It’s as if she refuses to acknowledge that men sometimes treat their wives badly, but instead, asserts that wives are the cause of most marital problems. In essence, she is basically assuming that all of these other variables are concoctions of the imagination. Don’t get me wrong, she does propose some wonderful ideas and theories about how women could possibly be better wives, but her delivery of her perspective is what makes all the difference. When she uses words like “bitch,” “nag,” and “frump,” she is conveying a hypocritical and insensitive attitude. One can’t possibly assert that a wife should respect her husband, if there is no demand for a husband to respect his wife.


Let’s take a look at her perspective on sex, for example. Dr. Laura asserts that women should never reject their husband’s intimate advances. That husband’s should have the right to have sex with their wives whenever they want. However, the United States Court of Law doesn’t agree. They passed a bill some time ago that gives woman the right to refuse sex to whomever she wants, even if she is refusing to have sex with her husband. If a husband forces his wife to have sex with him against her will, it is considered rape and can be tried in a court of law in front of a jury.


Now I realize that Dr. Laura might possibly say that all this fuss about rights and equality is a product of the feminist movement which has brain washed women into disposing of their traditionally necessary gender roles. However, if the goal is to bring two people closer together and promote unconditional love and unity, the answer is not through suppression and domination. Although I tend to be a bit harsh, I do agree with some of the basic values she encourages, like appreciating your spouse, but it seems as if the advice is never reciprocal, and again, her delivery, as well as her extreme promotion of the dominance model is what discourages me from keeping an open mind.


Some of the basic philosophies that Dr.

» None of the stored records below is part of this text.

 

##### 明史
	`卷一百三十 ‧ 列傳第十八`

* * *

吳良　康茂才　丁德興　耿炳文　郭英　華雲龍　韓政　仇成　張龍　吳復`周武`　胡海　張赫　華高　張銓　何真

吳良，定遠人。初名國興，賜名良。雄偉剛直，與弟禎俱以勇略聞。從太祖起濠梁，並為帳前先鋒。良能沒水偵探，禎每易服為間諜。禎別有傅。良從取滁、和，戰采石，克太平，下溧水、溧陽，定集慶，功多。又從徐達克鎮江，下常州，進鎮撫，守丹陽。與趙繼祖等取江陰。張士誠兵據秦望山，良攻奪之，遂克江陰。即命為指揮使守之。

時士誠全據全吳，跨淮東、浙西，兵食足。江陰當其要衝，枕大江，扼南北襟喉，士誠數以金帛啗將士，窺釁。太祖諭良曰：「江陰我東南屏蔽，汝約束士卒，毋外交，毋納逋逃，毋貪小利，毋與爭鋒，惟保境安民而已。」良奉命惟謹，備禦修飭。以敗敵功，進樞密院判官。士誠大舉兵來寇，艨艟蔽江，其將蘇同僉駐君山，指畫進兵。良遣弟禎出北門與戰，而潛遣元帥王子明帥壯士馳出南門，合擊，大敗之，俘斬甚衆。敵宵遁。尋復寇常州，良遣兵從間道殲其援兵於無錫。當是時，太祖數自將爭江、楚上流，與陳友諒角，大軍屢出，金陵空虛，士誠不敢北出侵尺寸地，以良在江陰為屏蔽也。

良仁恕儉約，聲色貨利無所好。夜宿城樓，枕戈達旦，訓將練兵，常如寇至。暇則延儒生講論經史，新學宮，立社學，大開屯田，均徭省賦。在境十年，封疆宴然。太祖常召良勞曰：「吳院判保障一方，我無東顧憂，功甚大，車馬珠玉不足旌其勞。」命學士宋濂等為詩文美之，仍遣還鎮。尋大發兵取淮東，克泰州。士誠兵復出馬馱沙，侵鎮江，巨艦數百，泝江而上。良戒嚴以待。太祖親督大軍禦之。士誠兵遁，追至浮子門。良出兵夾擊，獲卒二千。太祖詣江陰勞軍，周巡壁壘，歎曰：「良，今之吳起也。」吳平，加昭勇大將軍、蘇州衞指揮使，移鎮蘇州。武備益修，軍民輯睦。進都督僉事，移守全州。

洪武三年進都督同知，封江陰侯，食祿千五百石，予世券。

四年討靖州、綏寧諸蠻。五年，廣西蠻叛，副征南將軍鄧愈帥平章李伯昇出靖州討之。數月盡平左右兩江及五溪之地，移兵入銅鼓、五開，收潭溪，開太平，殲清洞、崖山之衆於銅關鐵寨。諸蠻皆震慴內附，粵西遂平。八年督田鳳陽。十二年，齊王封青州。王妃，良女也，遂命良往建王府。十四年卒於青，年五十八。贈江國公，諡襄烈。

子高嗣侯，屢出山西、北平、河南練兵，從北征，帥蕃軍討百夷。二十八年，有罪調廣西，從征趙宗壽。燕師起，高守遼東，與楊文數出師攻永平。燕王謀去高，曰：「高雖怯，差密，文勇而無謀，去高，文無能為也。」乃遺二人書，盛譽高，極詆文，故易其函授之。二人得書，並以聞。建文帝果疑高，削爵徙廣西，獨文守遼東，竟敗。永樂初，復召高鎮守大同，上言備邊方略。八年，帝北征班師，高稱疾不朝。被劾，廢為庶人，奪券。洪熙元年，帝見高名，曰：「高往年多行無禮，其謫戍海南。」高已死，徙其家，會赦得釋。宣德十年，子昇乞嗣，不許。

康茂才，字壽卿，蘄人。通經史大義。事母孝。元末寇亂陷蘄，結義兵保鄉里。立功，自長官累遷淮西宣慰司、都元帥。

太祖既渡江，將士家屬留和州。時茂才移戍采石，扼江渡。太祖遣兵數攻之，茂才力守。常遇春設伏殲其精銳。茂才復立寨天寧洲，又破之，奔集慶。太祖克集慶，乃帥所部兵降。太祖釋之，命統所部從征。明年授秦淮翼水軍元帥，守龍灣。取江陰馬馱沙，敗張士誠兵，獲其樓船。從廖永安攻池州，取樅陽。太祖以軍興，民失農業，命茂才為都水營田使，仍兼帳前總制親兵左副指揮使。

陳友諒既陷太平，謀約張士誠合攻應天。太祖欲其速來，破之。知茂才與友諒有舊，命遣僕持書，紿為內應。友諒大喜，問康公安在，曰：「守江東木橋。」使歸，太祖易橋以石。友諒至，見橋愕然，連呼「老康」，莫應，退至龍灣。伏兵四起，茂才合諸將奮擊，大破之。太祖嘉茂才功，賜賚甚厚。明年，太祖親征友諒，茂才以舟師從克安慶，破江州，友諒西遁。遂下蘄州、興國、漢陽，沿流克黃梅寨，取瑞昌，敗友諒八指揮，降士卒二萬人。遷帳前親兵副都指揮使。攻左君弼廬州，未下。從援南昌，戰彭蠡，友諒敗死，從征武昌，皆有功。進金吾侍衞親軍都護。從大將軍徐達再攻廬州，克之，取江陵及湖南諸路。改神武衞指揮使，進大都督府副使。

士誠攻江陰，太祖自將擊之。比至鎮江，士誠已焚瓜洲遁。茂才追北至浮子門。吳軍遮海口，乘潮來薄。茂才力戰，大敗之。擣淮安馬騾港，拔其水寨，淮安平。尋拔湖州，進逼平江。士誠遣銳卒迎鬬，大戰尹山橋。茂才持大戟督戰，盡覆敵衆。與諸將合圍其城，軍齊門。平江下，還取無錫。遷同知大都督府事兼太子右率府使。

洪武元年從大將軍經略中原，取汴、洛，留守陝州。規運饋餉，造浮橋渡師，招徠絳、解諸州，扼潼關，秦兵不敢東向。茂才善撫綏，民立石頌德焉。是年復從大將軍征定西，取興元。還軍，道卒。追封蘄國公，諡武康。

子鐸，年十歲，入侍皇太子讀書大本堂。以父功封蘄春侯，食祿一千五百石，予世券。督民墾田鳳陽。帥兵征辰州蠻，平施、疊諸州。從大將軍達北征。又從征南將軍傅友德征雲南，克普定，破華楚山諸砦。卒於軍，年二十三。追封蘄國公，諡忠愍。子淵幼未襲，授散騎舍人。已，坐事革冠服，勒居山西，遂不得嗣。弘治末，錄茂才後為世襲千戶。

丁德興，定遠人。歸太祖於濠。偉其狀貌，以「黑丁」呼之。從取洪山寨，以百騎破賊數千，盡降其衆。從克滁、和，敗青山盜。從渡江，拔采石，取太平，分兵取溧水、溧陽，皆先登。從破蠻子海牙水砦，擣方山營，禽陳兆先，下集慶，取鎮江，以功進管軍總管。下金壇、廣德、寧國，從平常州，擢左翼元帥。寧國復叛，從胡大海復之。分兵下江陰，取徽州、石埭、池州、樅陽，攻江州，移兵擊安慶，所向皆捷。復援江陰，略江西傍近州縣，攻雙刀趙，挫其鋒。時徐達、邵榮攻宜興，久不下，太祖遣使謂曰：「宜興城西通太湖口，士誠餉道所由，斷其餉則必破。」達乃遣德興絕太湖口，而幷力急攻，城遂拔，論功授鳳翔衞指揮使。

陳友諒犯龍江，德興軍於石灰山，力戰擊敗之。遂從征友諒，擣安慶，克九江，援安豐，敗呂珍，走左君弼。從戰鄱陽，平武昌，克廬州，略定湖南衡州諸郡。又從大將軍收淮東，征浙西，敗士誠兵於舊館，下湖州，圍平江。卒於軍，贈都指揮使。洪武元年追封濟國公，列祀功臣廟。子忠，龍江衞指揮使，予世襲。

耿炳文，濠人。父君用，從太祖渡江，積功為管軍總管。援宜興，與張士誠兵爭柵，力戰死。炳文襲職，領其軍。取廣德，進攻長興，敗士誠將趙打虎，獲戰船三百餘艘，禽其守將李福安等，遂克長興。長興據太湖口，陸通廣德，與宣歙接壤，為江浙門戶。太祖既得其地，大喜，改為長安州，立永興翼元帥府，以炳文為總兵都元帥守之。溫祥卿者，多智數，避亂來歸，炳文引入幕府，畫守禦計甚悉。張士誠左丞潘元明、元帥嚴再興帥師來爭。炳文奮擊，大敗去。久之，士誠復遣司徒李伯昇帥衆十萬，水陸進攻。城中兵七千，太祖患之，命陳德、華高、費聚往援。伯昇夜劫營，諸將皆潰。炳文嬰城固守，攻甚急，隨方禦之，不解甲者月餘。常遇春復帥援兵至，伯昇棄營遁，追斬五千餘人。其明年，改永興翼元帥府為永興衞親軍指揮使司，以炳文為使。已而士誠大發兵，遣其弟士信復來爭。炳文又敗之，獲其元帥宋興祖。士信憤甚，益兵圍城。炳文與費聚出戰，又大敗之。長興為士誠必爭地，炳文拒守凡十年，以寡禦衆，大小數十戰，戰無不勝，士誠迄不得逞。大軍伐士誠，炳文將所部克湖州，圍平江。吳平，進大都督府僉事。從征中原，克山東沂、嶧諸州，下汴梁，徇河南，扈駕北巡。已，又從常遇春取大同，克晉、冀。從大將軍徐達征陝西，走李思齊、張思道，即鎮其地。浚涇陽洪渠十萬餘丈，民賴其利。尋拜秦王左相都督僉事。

Laura upholds which I found to be very absolutist and intolerable are:


o       Women make bad choices, lifestyle choices, and mate choices, bad choices concerning sex, marriage, fidelity, commitment, and attitude all because they want to pursue an unrealistic idea of love. Current ideas about love (e.g. romanticism, night in shining armor) are only figments of their imaginations, which have been constructed by a society with rising feminist views.


o       Success has created independence in woman leading to selfishness. Women have become insensitive to men’s feelings and oblivious to what men need, deserve, and want because they are self-involved with their own goals. This self-involvement is the reason for ruined marriages.


o       Love is not happiness. The current view of love as happiness is the reason women can’t keep good men.


o       Women need to do things like cook, clean, give sex, and care for the kids to create a happy home to fulfilling specific gender roles.


o       Men are simple, woman are too complicated.


Dr. Laura Schlessinger (2004). The Proper Care and Feeding of Husbands. (New York, N.Y.: Harper Collins Publishing, Inc.).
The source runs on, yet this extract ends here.